En 1994 “cometí la imprudencia de volver a ese poema”, le escribe Paz a Nicanor Vélez (1959-2011), el editor que estaba a cargo de las Obras completas en la editorial Círculo de Lectores de Barcelona. Fue poeta también Nicanor, hombre amable y laborioso que tuvo el privilegio de ser uno de los últimos corresponsales de Paz que, cuando la Obra poética I está por irse a la imprenta, le dice: “encontré, aparte de otras cosas que ya son irreparables, dos líneas que pedían una enmienda”. Están en la estrofa sobre la violencia en la historia:

el delirio, el relincho, el ruido obscuro

que hacemos al morir y ese jadeo

de la vida que nace

Ese verso en cursivas le parece una intrusión “que rompe el hilo”, y le pide a Nicanor que lo cambie por

el estertor del animal que muere,

el delirio, el jadeo, el ruido obscuro

de la piedra que cae,

Más tarde cambia de opinión nuevamente: en vez de el estertor del animal que muere prefiere la mirada del animal que muere (cuya acentuación es rasposa). Un par de días después (“los tres versos no me dejan”) recapacita y envía la versión final, la que aparece ahora en las Obras:

el animal que muere y que lo sabe,

saber común, inútil, ruido obscuro

de la piedra que cae

Saber que se muere es el tema. Y es que Paz estaba por cumplir ochenta años y cargaba un montón de achaques. La carta a Nicanor explica:

El saber que vamos a morir es universal, común a todos los seres vivos. Lo comparten con nosotros la mayoría de las especies animales. Quizá todas. La conciencia –el darse cuenta de la propia existencia– aparece en todos los animales, así sea de una manera informe, como sensación; a su vez, esa conciencia está indisolublemente ligada al saber obscuro de la muerte. Basta haber visto morir a un perro, un toro, una mariposa o a cualquier otro insecto, para comprobar que el saberse mortal es un atributo o consecuencia del ser vivo animal (no toco el enigma de los otros organismos vivos, como las plantas). Todos los animales saben (sienten) que están vivos y todos saben (sienten, presienten) que van a morir. Esta es la raíz del miedo de los animales y de su reacción ante el miedo: la fuga a la agresión feroz. Y esto es lo que hace tan triste al maravilloso espectáculo de la naturaleza: sobre la vida flota, como un velo o una sombra, la presencia intangible de la muerte. Pero ese saber es inútil para cada individuo (aunque quizá no lo sea para cada especie): no evita la muerte. Al contrario, nos avisa que regresaremos al lugar de donde venimos, la materia bruta: piedras y átomos o soles y galaxias.

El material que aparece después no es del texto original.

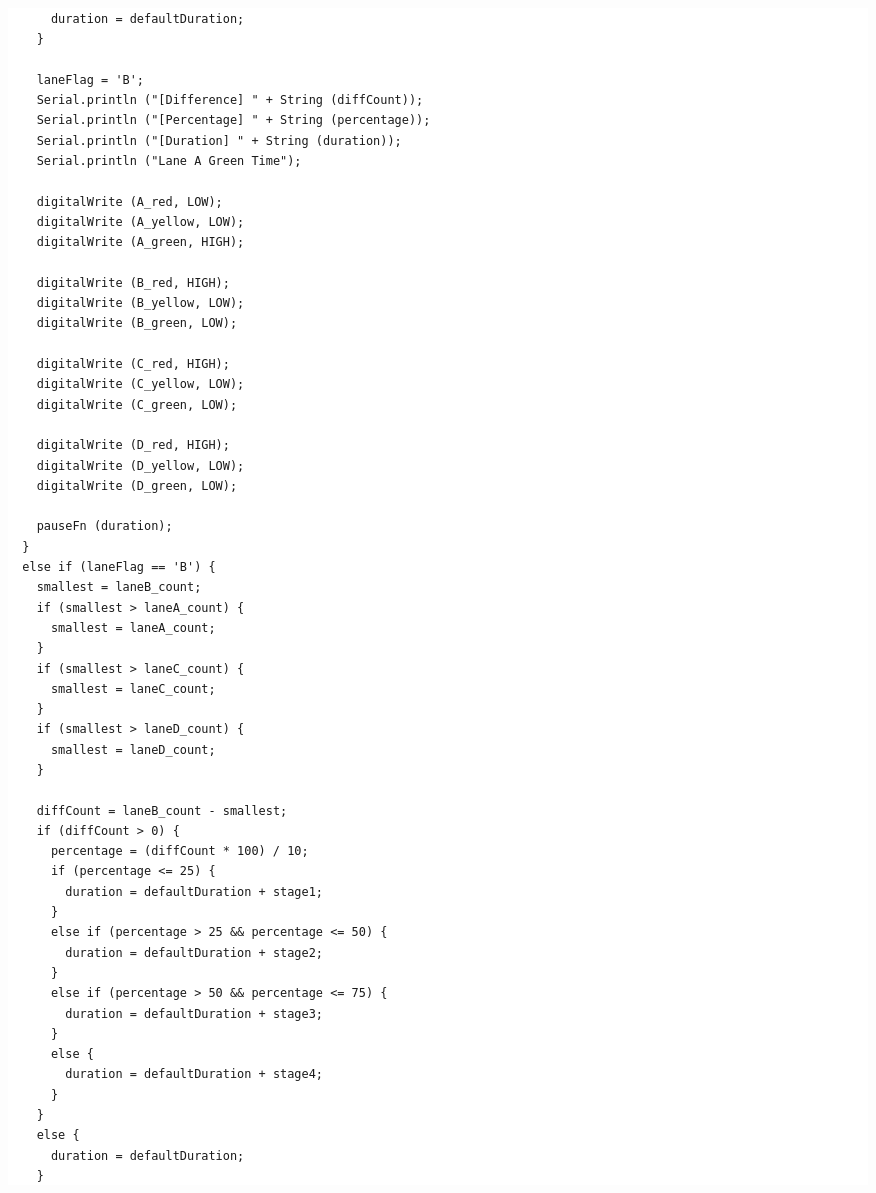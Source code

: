           duration = defaultDuration;
        }
        
        laneFlag = 'B';
        Serial.println ("[Difference] " + String (diffCount));
        Serial.println ("[Percentage] " + String (percentage));
        Serial.println ("[Duration] " + String (duration));
        Serial.println ("Lane A Green Time");
        
        digitalWrite (A_red, LOW);
        digitalWrite (A_yellow, LOW);
        digitalWrite (A_green, HIGH);
        
        digitalWrite (B_red, HIGH);
        digitalWrite (B_yellow, LOW);
        digitalWrite (B_green, LOW);
        
        digitalWrite (C_red, HIGH);
        digitalWrite (C_yellow, LOW);
        digitalWrite (C_green, LOW);
        
        digitalWrite (D_red, HIGH);
        digitalWrite (D_yellow, LOW);
        digitalWrite (D_green, LOW);
        
        pauseFn (duration);
      }
      else if (laneFlag == 'B') {
        smallest = laneB_count;
        if (smallest > laneA_count) {
          smallest = laneA_count;
        }
        if (smallest > laneC_count) {
          smallest = laneC_count;
        }
        if (smallest > laneD_count) {
          smallest = laneD_count;
        }
        
        diffCount = laneB_count - smallest;
        if (diffCount > 0) {
          percentage = (diffCount * 100) / 10;
          if (percentage <= 25) {
            duration = defaultDuration + stage1;
          }
          else if (percentage > 25 && percentage <= 50) {
            duration = defaultDuration + stage2;
          }
          else if (percentage > 50 && percentage <= 75) {
            duration = defaultDuration + stage3;
          }
          else {
            duration = defaultDuration + stage4;
          }
        }
        else {
          duration = defaultDuration;
        }
        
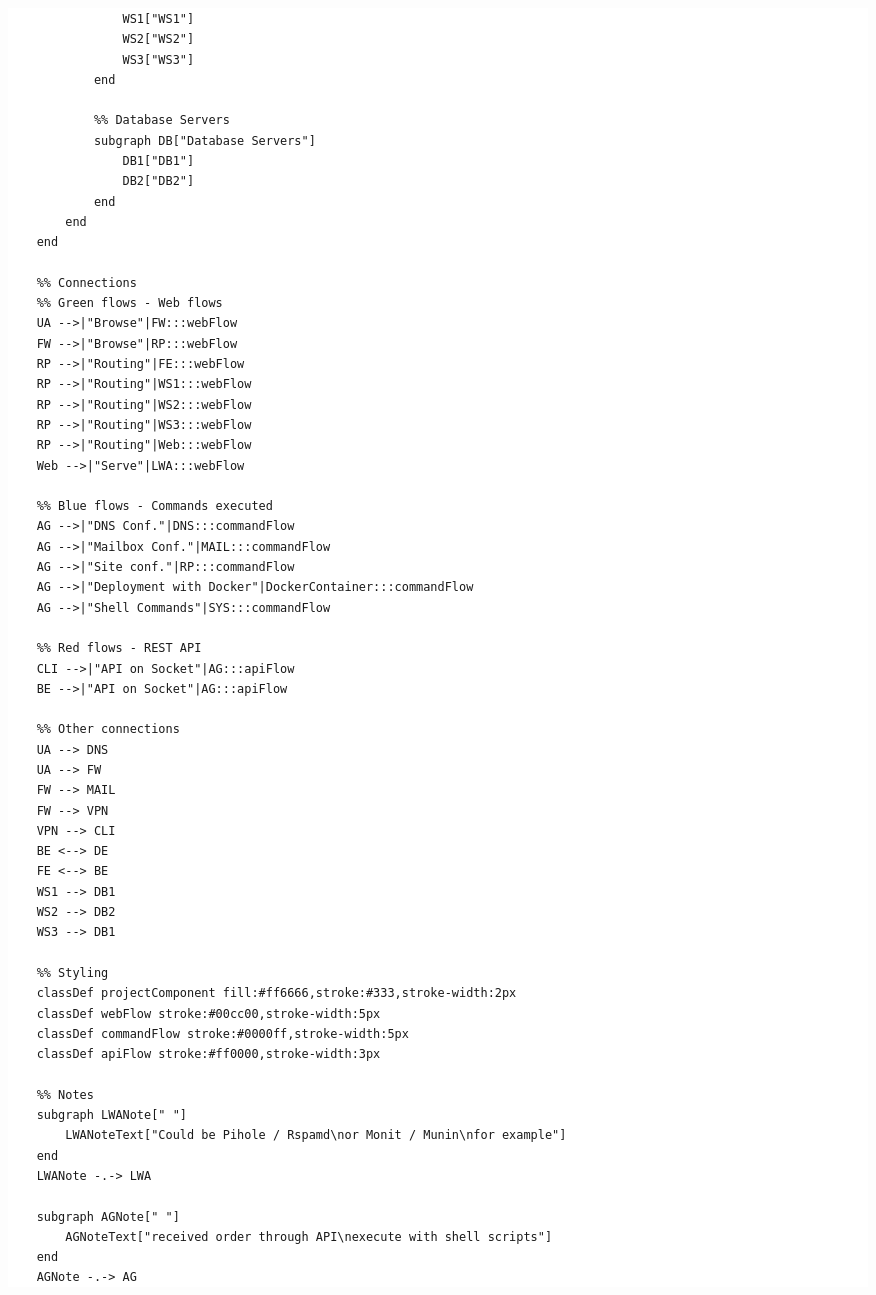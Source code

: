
 ```mermaid
                WS1["WS1"]
                WS2["WS2"]
                WS3["WS3"]
            end

            %% Database Servers
            subgraph DB["Database Servers"]
                DB1["DB1"]
                DB2["DB2"]
            end
        end
    end

    %% Connections
    %% Green flows - Web flows
    UA -->|"Browse"|FW:::webFlow
    FW -->|"Browse"|RP:::webFlow
    RP -->|"Routing"|FE:::webFlow
    RP -->|"Routing"|WS1:::webFlow
    RP -->|"Routing"|WS2:::webFlow
    RP -->|"Routing"|WS3:::webFlow
    RP -->|"Routing"|Web:::webFlow
    Web -->|"Serve"|LWA:::webFlow

    %% Blue flows - Commands executed
    AG -->|"DNS Conf."|DNS:::commandFlow
    AG -->|"Mailbox Conf."|MAIL:::commandFlow
    AG -->|"Site conf."|RP:::commandFlow
    AG -->|"Deployment with Docker"|DockerContainer:::commandFlow
    AG -->|"Shell Commands"|SYS:::commandFlow

    %% Red flows - REST API
    CLI -->|"API on Socket"|AG:::apiFlow
    BE -->|"API on Socket"|AG:::apiFlow

    %% Other connections
    UA --> DNS
    UA --> FW
    FW --> MAIL
    FW --> VPN
    VPN --> CLI
    BE <--> DE
    FE <--> BE
    WS1 --> DB1
    WS2 --> DB2
    WS3 --> DB1

    %% Styling
    classDef projectComponent fill:#ff6666,stroke:#333,stroke-width:2px
    classDef webFlow stroke:#00cc00,stroke-width:5px
    classDef commandFlow stroke:#0000ff,stroke-width:5px
    classDef apiFlow stroke:#ff0000,stroke-width:3px

    %% Notes
    subgraph LWANote[" "]
        LWANoteText["Could be Pihole / Rspamd\nor Monit / Munin\nfor example"]
    end
    LWANote -.-> LWA

    subgraph AGNote[" "]
        AGNoteText["received order through API\nexecute with shell scripts"]
    end
    AGNote -.-> AG
```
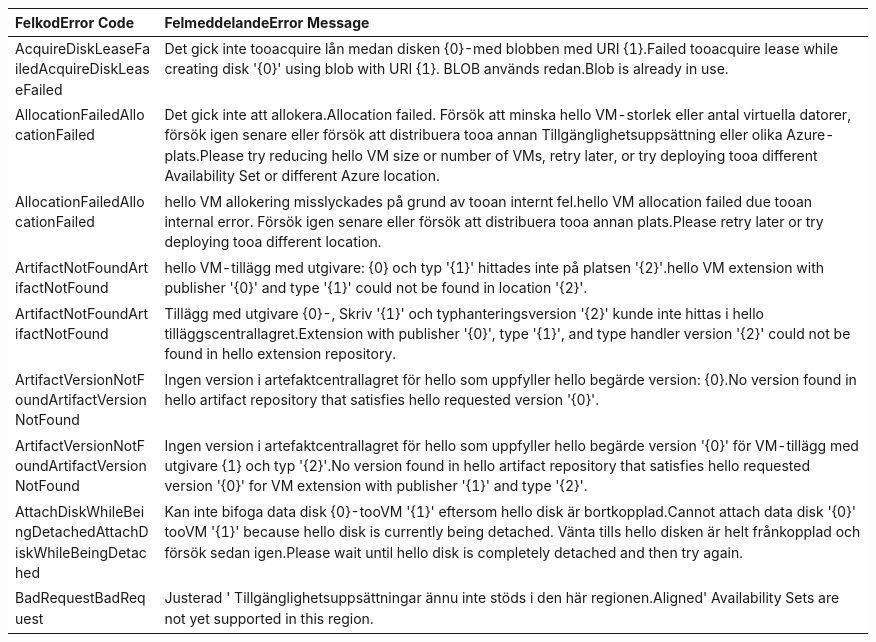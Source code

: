 |  <span data-ttu-id="da4f6-110">Felkod</span><span class="sxs-lookup"><span data-stu-id="da4f6-110">Error Code</span></span>  |  <span data-ttu-id="da4f6-111">Felmeddelande</span><span class="sxs-lookup"><span data-stu-id="da4f6-111">Error Message</span></span>  |  
|  :------| :-------------|  
|  <span data-ttu-id="da4f6-112">AcquireDiskLeaseFailed</span><span class="sxs-lookup"><span data-stu-id="da4f6-112">AcquireDiskLeaseFailed</span></span>  |  <span data-ttu-id="da4f6-113">Det gick inte tooacquire lån medan disken {0}-med blobben med URI {1}.</span><span class="sxs-lookup"><span data-stu-id="da4f6-113">Failed tooacquire lease while creating disk '{0}' using blob with URI {1}.</span></span> <span data-ttu-id="da4f6-114">BLOB används redan.</span><span class="sxs-lookup"><span data-stu-id="da4f6-114">Blob is already in use.</span></span>  |  
|  <span data-ttu-id="da4f6-115">AllocationFailed</span><span class="sxs-lookup"><span data-stu-id="da4f6-115">AllocationFailed</span></span>  |  <span data-ttu-id="da4f6-116">Det gick inte att allokera.</span><span class="sxs-lookup"><span data-stu-id="da4f6-116">Allocation failed.</span></span> <span data-ttu-id="da4f6-117">Försök att minska hello VM-storlek eller antal virtuella datorer, försök igen senare eller försök att distribuera tooa annan Tillgänglighetsuppsättning eller olika Azure-plats.</span><span class="sxs-lookup"><span data-stu-id="da4f6-117">Please try reducing hello VM size or number of VMs, retry later, or try deploying tooa different Availability Set or different Azure location.</span></span>  |  
|  <span data-ttu-id="da4f6-118">AllocationFailed</span><span class="sxs-lookup"><span data-stu-id="da4f6-118">AllocationFailed</span></span>  |  <span data-ttu-id="da4f6-119">hello VM allokering misslyckades på grund av tooan internt fel.</span><span class="sxs-lookup"><span data-stu-id="da4f6-119">hello VM allocation failed due tooan internal error.</span></span> <span data-ttu-id="da4f6-120">Försök igen senare eller försök att distribuera tooa annan plats.</span><span class="sxs-lookup"><span data-stu-id="da4f6-120">Please retry later or try deploying tooa different location.</span></span>  |
|  <span data-ttu-id="da4f6-121">ArtifactNotFound</span><span class="sxs-lookup"><span data-stu-id="da4f6-121">ArtifactNotFound</span></span>  |  <span data-ttu-id="da4f6-122">hello VM-tillägg med utgivare: {0} och typ '{1}' hittades inte på platsen '{2}'.</span><span class="sxs-lookup"><span data-stu-id="da4f6-122">hello VM extension with publisher '{0}' and type '{1}' could not be found in location '{2}'.</span></span>  |
|  <span data-ttu-id="da4f6-123">ArtifactNotFound</span><span class="sxs-lookup"><span data-stu-id="da4f6-123">ArtifactNotFound</span></span>  |  <span data-ttu-id="da4f6-124">Tillägg med utgivare {0}-, Skriv '{1}' och typhanteringsversion '{2}' kunde inte hittas i hello tilläggscentrallagret.</span><span class="sxs-lookup"><span data-stu-id="da4f6-124">Extension with publisher '{0}', type '{1}', and type handler version '{2}' could not be found in hello extension repository.</span></span>  |
|  <span data-ttu-id="da4f6-125">ArtifactVersionNotFound</span><span class="sxs-lookup"><span data-stu-id="da4f6-125">ArtifactVersionNotFound</span></span>  |  <span data-ttu-id="da4f6-126">Ingen version i artefaktcentrallagret för hello som uppfyller hello begärde version: {0}.</span><span class="sxs-lookup"><span data-stu-id="da4f6-126">No version found in hello artifact repository that satisfies hello requested version '{0}'.</span></span>  |
|  <span data-ttu-id="da4f6-127">ArtifactVersionNotFound</span><span class="sxs-lookup"><span data-stu-id="da4f6-127">ArtifactVersionNotFound</span></span>  |  <span data-ttu-id="da4f6-128">Ingen version i artefaktcentrallagret för hello som uppfyller hello begärde version '{0}' för VM-tillägg med utgivare {1} och typ '{2}'.</span><span class="sxs-lookup"><span data-stu-id="da4f6-128">No version found in hello artifact repository that satisfies hello requested version '{0}' for VM extension with publisher '{1}' and type '{2}'.</span></span>  |
|  <span data-ttu-id="da4f6-129">AttachDiskWhileBeingDetached</span><span class="sxs-lookup"><span data-stu-id="da4f6-129">AttachDiskWhileBeingDetached</span></span>  |  <span data-ttu-id="da4f6-130">Kan inte bifoga data disk {0}-tooVM '{1}' eftersom hello disk är bortkopplad.</span><span class="sxs-lookup"><span data-stu-id="da4f6-130">Cannot attach data disk '{0}' tooVM '{1}' because hello disk is currently being detached.</span></span> <span data-ttu-id="da4f6-131">Vänta tills hello disken är helt frånkopplad och försök sedan igen.</span><span class="sxs-lookup"><span data-stu-id="da4f6-131">Please wait until hello disk is completely detached and then try again.</span></span>  |
|  <span data-ttu-id="da4f6-132">BadRequest</span><span class="sxs-lookup"><span data-stu-id="da4f6-132">BadRequest</span></span>  |  <span data-ttu-id="da4f6-133">Justerad ' Tillgänglighetsuppsättningar ännu inte stöds i den här regionen.</span><span class="sxs-lookup"><span data-stu-id="da4f6-133">Aligned' Availability Sets are not yet supported in this region.</span></span>  |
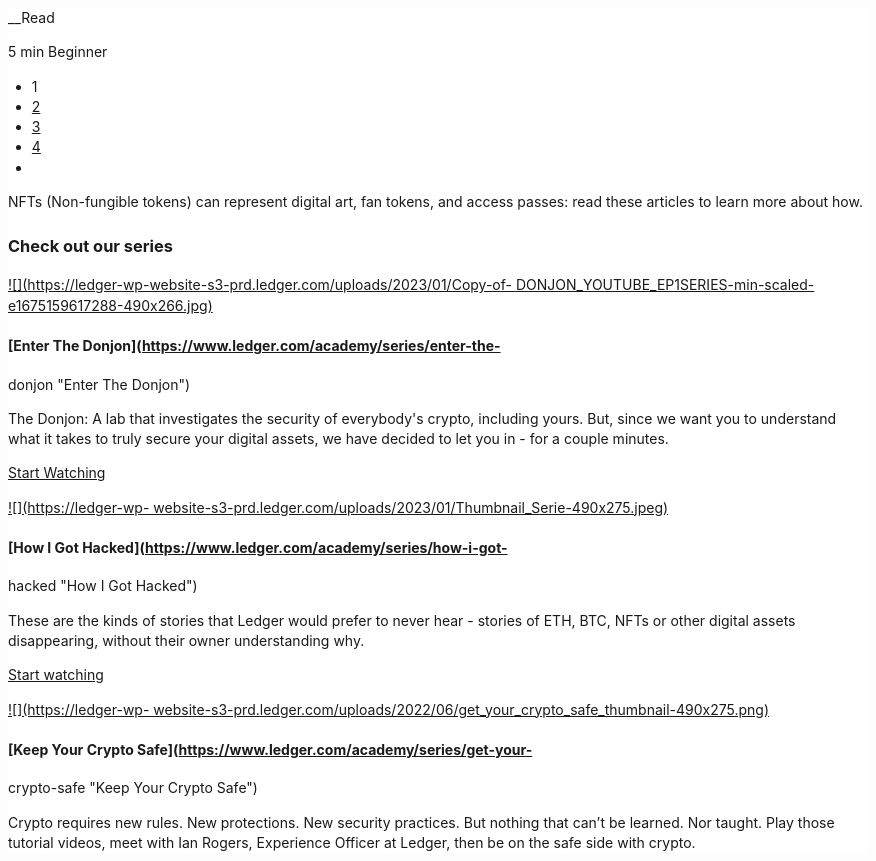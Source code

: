 __Read

5 min Beginner

  * 1
  * [2](https://www.ledger.com/academy/library/topic/nfts/page/2)
  * [3](https://www.ledger.com/academy/library/topic/nfts/page/3)
  * [4](https://www.ledger.com/academy/library/topic/nfts/page/4)
  * [](https://www.ledger.com/academy/library/topic/nfts/page/2)

NFTs (Non-fungible tokens) can represent digital art, fan tokens, and access
passes: read these articles to learn more about how.

### Check out our series

[ ![](https://ledger-wp-website-s3-prd.ledger.com/uploads/2023/01/Copy-of-
DONJON_YOUTUBE_EP1SERIES-min-scaled-e1675159617288-490x266.jpg)
](https://www.ledger.com/academy/series/enter-the-donjon "Enter The Donjon")

####  [Enter The Donjon](https://www.ledger.com/academy/series/enter-the-
donjon "Enter The Donjon")

The Donjon: A lab that investigates the security of everybody's crypto,
including yours. But, since we want you to understand what it takes to truly
secure your digital assets, we have decided to let you in - for a couple
minutes.

[Start Watching](https://www.ledger.com/academy/series/enter-the-donjon)

[ ![](https://ledger-wp-
website-s3-prd.ledger.com/uploads/2023/01/Thumbnail_Serie-490x275.jpeg)
](https://www.ledger.com/academy/series/how-i-got-hacked "How I Got Hacked")

####  [How I Got Hacked](https://www.ledger.com/academy/series/how-i-got-
hacked "How I Got Hacked")

These are the kinds of stories that Ledger would prefer to never hear -
stories of ETH, BTC, NFTs or other digital assets disappearing, without their
owner understanding why.

[Start watching](https://www.ledger.com/academy/series/how-i-got-hacked)

[ ![](https://ledger-wp-
website-s3-prd.ledger.com/uploads/2022/06/get_your_crypto_safe_thumbnail-490x275.png)
](https://www.ledger.com/academy/series/get-your-crypto-safe "Keep Your Crypto
Safe")

####  [Keep Your Crypto Safe](https://www.ledger.com/academy/series/get-your-
crypto-safe "Keep Your Crypto Safe")

Crypto requires new rules. New protections. New security practices. But
nothing that can’t be learned. Nor taught. Play those tutorial videos, meet
with Ian Rogers, Experience Officer at Ledger, then be on the safe side with
crypto.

Comulgaba así con el argumento de Schopenhauer en el sentido de que hay en los animales grados de “voluntad y representación” y son por tanto sujetos de emociones, que es la razón por la cual los humanos (salvo Kant) les tenemos compathia.

Cuando Paz envió esa carta ya escribía “Respuesta y reconciliación. Diálogo con Francisco de Quevedo” que terminó y fechó el 20 de abril de 1996. Ese fue su último poema, exaltante y sabio, sobre morir y morirse. Muere el poeta, y mueren los amantes, y el dictador y el criminal, el santo y el malvado…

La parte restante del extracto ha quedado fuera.